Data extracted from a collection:
^^^^
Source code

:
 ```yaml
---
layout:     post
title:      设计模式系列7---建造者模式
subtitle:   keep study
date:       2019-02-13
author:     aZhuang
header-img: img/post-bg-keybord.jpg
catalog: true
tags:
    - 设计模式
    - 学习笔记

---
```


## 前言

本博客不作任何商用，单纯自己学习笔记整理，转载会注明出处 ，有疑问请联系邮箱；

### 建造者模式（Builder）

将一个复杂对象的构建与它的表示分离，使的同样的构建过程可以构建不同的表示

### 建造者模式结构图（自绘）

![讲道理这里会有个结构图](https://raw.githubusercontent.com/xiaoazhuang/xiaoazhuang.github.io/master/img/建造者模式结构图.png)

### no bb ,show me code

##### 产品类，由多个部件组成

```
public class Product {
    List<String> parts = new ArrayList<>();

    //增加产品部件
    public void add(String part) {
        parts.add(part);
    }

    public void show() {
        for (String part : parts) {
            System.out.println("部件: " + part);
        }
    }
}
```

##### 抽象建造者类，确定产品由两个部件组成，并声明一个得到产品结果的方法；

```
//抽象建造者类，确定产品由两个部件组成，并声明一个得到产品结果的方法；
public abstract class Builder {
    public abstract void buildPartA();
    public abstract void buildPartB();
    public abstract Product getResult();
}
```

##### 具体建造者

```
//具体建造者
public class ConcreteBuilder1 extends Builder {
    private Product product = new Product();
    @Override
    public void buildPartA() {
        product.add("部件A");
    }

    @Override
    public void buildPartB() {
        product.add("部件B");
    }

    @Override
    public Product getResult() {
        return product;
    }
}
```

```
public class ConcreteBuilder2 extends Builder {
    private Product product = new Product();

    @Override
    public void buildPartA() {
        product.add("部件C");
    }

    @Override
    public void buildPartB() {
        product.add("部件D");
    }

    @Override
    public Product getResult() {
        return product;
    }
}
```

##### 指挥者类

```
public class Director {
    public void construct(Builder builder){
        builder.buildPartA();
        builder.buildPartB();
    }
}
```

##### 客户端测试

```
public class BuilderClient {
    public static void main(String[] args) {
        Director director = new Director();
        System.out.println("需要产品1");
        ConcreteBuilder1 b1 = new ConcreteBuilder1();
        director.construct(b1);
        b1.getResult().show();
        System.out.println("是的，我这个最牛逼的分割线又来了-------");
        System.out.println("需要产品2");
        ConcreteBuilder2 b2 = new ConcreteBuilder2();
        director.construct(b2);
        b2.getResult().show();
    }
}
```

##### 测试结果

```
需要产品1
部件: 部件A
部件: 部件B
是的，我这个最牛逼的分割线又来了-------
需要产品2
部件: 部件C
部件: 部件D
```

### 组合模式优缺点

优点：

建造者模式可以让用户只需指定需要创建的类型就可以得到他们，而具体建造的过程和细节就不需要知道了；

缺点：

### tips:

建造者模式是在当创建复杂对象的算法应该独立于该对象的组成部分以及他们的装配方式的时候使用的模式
^^^^
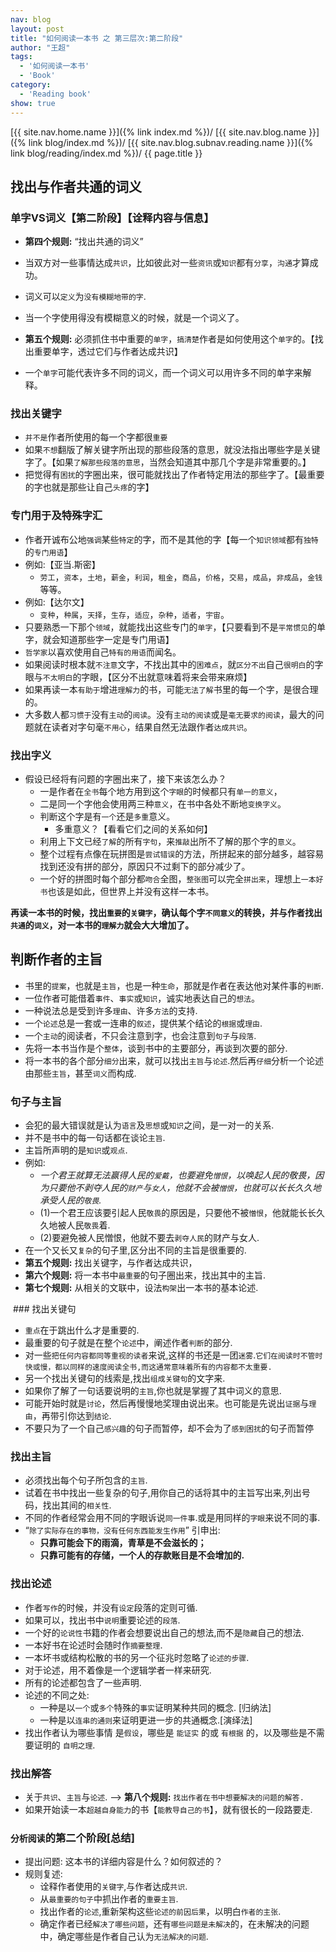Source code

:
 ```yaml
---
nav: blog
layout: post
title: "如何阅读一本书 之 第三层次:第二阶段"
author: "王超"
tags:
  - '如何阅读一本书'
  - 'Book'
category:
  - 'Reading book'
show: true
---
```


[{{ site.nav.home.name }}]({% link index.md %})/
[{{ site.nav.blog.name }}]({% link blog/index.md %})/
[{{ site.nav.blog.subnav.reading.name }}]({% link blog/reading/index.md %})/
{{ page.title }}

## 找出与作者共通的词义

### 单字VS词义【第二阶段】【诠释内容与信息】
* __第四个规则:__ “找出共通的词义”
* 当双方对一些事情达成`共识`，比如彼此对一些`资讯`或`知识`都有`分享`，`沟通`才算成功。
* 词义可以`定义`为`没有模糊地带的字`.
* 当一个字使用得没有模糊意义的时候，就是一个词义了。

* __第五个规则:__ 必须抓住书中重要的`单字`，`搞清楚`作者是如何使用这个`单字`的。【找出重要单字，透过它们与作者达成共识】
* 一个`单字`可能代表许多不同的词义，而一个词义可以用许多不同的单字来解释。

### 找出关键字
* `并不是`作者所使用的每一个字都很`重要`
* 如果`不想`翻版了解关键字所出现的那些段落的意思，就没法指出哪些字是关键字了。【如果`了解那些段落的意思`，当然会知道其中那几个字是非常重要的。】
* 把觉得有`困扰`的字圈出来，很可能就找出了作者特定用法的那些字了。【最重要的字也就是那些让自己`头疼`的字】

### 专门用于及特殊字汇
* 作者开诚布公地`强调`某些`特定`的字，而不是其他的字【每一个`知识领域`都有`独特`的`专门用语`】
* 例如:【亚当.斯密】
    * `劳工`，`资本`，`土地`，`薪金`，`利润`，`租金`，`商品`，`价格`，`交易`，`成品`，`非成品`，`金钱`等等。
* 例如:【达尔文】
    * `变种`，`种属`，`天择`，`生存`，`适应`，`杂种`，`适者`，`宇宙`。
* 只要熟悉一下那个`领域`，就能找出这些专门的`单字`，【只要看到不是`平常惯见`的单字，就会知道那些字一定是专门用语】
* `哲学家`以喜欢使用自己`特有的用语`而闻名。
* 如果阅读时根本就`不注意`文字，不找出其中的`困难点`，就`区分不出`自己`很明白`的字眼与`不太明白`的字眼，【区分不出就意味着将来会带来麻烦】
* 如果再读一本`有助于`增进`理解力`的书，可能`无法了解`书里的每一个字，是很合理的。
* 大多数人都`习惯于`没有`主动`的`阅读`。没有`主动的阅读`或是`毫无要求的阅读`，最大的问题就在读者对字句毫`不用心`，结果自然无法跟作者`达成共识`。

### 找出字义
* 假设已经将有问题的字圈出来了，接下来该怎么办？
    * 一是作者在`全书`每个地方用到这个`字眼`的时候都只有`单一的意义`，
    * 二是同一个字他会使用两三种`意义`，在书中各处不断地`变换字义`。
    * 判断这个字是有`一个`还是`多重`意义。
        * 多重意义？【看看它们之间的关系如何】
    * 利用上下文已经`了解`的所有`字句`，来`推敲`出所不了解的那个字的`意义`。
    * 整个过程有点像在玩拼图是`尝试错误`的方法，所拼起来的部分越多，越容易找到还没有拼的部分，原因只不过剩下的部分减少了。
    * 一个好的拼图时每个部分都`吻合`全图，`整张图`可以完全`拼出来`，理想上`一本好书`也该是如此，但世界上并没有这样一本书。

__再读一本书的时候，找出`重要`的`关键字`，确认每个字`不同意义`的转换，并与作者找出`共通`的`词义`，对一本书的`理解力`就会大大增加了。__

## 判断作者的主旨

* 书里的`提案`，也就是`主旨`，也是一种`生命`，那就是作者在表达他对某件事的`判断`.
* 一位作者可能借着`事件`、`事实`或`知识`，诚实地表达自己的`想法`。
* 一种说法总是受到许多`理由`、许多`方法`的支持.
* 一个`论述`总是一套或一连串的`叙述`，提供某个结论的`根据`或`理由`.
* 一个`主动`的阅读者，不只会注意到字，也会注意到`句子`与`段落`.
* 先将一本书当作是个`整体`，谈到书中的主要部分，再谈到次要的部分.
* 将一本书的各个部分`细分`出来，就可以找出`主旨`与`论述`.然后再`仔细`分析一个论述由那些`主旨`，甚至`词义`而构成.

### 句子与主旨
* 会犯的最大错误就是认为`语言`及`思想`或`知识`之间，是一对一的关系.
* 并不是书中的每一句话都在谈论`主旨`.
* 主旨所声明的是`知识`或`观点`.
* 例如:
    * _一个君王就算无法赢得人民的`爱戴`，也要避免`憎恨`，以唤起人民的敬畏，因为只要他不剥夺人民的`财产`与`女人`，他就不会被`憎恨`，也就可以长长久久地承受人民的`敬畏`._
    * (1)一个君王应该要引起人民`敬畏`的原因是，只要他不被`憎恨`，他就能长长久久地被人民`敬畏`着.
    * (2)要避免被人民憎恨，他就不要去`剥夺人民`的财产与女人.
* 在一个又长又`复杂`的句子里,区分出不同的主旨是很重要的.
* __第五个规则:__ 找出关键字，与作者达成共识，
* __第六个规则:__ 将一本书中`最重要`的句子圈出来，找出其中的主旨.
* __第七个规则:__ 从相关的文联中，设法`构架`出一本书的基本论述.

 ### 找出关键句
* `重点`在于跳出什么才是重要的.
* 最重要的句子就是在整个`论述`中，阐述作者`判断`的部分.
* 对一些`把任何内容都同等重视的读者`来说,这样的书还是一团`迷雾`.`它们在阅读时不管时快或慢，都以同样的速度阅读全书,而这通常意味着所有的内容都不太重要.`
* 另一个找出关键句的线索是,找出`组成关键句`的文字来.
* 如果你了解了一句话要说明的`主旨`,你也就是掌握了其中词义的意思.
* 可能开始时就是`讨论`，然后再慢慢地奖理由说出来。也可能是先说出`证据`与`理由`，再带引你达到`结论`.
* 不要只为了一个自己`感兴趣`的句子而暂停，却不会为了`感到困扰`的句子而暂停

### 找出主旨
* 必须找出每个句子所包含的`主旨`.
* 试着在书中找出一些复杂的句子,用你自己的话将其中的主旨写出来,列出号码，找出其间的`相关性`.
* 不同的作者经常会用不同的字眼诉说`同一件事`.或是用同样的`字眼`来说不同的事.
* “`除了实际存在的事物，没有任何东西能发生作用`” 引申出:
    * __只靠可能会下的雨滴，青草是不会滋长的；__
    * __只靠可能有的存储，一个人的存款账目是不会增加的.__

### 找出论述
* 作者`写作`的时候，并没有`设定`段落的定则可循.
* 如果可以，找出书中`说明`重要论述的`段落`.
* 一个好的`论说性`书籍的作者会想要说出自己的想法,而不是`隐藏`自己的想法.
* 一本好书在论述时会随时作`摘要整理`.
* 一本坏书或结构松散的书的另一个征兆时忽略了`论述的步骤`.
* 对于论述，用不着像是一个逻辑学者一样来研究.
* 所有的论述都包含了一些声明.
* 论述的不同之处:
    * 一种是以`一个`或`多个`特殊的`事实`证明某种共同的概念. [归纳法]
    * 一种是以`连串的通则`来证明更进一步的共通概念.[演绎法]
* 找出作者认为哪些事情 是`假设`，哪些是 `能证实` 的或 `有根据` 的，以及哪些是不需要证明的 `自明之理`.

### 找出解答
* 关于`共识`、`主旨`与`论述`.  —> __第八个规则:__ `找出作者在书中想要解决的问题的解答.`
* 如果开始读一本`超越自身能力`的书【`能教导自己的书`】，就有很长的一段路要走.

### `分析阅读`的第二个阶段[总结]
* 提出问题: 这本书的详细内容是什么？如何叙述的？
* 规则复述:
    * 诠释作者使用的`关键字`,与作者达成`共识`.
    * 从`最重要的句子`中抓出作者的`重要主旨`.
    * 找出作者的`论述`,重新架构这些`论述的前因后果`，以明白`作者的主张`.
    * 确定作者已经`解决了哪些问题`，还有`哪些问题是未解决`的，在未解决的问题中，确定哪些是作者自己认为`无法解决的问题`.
^^^^
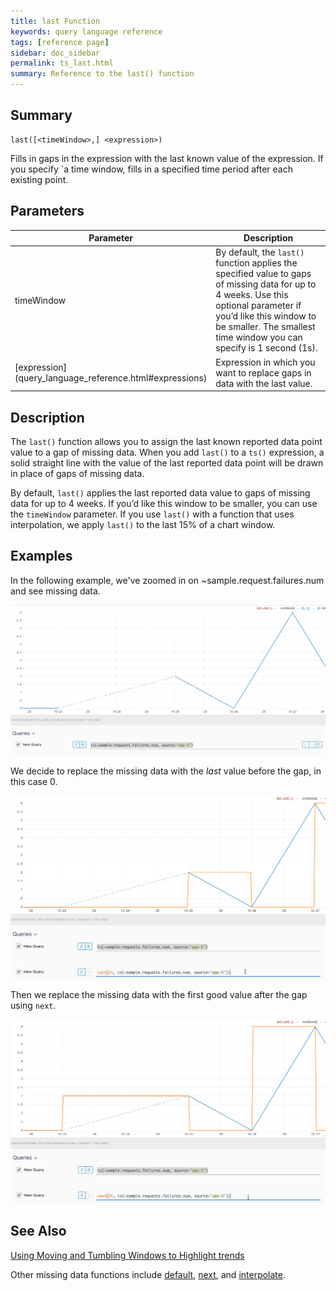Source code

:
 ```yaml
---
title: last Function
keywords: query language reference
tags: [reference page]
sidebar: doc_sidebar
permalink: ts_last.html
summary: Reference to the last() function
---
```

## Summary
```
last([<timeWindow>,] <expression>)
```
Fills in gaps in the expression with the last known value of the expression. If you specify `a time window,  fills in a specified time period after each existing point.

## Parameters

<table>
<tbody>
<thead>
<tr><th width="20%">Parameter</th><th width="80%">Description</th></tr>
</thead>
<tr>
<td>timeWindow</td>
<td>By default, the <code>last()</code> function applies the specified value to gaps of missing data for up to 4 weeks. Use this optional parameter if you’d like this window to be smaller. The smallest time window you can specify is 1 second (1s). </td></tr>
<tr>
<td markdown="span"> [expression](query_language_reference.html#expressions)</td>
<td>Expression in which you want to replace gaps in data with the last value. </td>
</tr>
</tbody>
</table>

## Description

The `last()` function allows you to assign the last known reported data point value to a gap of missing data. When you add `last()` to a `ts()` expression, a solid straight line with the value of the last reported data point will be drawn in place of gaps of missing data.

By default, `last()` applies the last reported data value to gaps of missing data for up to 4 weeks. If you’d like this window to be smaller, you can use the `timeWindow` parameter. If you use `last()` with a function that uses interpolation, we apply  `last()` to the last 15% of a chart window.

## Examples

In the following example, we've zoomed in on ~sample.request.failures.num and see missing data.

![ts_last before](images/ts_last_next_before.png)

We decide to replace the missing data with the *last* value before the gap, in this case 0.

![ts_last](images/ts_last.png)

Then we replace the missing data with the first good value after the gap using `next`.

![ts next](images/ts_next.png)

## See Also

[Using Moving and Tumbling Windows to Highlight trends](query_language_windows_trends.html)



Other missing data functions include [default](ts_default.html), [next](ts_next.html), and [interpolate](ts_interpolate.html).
^^^^
WHAT IS REQUIRED
What is the number of lines in the records above that include the word "post"? Reply with that number and nothing more.

RESULT OF THE TASK
3